Betty è stato sviluppato in collaborazione con NVIDIA, seguendo le specifiche del SuperPOD, una delle architetture più potenti disponibili. Il sistema è composto da 31 nodi GPU, ciascuno equipaggiato con 8 GPU NVIDIA Blackwell B200, collegate tramite NVLink e NVSwitch. Questo setup consente una memoria totale di 1,4 TB HBM3e e una potenza di calcolo di 274 teraflop per nodo, con una capacità complessiva che supera gli 8,5 petaflop.

La rete di interconnessione è gestita da una fabric InfiniBand NDR400, che permette di scalare un singolo esperimento su tutto il SuperPOD, garantendo prestazioni ottimali anche per i carichi di lavoro più intensivi.

Tradizionalmente, ogni laboratorio di ricerca manteneva i propri server, spesso sottoutilizzati. Con Betty, l’Università ha adottato un modello di risorse condivise, centralizzando l’accesso attraverso il Penn Advanced Research Computing Center (PARCC). Questo approccio non solo ottimizza l’utilizzo delle risorse, ma riduce anche i costi associati alla gestione e manutenzione dei sistemi.

Marylyn Ritchie, Vice Dean for Artificial Intelligence and Computing alla Perelman School of Medicine, sottolinea che l’adozione dell’AI è destinata a crescere in tutte le aree della ricerca, rendendo infrastrutture come Betty fondamentali per il progresso scientifico.

La decisione di collocare Betty a Collegeville non è stata casuale.
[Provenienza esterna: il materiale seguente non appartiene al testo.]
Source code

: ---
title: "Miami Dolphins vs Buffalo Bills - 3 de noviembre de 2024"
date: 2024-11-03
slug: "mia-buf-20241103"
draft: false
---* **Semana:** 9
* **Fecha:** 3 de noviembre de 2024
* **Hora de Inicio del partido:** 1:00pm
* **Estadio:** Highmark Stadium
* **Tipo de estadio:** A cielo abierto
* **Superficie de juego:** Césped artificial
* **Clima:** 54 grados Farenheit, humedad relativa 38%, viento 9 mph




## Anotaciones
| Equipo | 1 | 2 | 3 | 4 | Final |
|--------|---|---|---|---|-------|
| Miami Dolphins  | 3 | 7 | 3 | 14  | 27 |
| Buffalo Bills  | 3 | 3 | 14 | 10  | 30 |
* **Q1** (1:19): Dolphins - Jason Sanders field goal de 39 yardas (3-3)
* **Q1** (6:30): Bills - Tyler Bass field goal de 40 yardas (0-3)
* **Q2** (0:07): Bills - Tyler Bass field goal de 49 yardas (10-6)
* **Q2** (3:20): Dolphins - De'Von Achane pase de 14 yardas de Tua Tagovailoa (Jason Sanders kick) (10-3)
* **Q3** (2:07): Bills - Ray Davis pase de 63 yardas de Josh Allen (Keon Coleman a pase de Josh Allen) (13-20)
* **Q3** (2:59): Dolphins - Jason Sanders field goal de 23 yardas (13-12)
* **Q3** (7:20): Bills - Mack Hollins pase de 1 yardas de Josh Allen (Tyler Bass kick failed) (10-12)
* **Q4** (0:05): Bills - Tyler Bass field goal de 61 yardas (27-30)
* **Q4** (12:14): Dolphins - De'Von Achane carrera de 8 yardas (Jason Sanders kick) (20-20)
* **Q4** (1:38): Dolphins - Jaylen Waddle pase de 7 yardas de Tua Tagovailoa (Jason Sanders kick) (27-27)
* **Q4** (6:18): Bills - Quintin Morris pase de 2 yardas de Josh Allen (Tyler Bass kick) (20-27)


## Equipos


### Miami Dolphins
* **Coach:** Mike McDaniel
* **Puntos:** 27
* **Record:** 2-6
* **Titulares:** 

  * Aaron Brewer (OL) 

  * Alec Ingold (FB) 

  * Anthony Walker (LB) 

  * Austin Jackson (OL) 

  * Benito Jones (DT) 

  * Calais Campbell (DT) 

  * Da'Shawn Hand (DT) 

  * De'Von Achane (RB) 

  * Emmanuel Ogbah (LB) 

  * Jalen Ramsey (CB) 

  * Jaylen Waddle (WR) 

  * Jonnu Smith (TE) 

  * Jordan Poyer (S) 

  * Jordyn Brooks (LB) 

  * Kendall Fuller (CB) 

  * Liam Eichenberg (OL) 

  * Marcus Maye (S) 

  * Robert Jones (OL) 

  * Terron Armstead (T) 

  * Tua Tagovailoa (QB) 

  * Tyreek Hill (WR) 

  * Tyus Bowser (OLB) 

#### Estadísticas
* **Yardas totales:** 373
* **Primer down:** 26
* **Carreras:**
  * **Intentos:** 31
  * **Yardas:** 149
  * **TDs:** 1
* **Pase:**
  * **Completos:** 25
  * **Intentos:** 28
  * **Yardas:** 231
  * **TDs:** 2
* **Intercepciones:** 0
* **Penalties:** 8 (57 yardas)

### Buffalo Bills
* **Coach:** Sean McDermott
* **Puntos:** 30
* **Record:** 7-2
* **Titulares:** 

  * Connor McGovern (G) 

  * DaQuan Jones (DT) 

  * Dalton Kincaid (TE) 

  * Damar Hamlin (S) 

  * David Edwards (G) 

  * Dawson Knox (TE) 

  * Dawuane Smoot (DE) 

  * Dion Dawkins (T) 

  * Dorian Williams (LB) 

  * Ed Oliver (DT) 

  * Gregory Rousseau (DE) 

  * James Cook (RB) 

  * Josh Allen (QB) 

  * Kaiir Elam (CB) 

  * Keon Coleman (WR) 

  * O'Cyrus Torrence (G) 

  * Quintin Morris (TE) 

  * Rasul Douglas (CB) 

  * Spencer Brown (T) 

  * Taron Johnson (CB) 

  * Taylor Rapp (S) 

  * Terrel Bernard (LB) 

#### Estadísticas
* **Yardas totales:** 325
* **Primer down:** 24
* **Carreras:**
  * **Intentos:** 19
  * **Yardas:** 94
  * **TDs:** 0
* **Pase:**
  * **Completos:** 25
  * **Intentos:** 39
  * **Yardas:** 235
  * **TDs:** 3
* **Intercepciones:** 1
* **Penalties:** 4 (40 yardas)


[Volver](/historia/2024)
La città offre una maggiore disponibilità di energia elettrica, essenziale per alimentare un sistema che consuma circa un megawatt, pari al fabbisogno energetico di una piccola comunità. Inoltre, la presenza di infrastrutture di raffreddamento avanzate e la vicinanza a centrali energetiche, come quella nucleare di Limerick, garantiscono l’affidabilità operativa del centro dati.

Il nome “Betty” è un tributo a Frances Elizabeth “Betty” Holberton, una delle sei programmatrici originali dell’ENIAC, il primo computer elettronico digitale general-purpose, sviluppato proprio all’Università della Pennsylvania negli anni ’40. Questo gesto celebra il contributo fondamentale delle donne nella storia dell’informatica e sottolinea l’impegno dell’ateneo nel promuovere la diversità nel settore tecnologico.

Attualmente, Betty è in fase pilota, con 10 laboratori di ricerca e 47 ricercatori attivi. I progetti in corso spaziano dall’analisi di modelli linguistici complessi alla simulazione di robotica avanzata, fino alla genomica su larga scala. Ad esempio, il team di Ritchie sta utilizzando Betty per sequenziare e analizzare i geni di oltre 60.000 americani, un’impresa che richiede enormi capacità di calcolo e memoria.

L’accesso a Betty è centralizzato attraverso il PARCC, consentendo a ricercatori di diverse discipline di sfruttare le potenzialità del supercomputer senza la necessità di gestire infrastrutture locali complesse. Questo modello promuove la collaborazione interdisciplinare e accelera l’innovazione scientifica.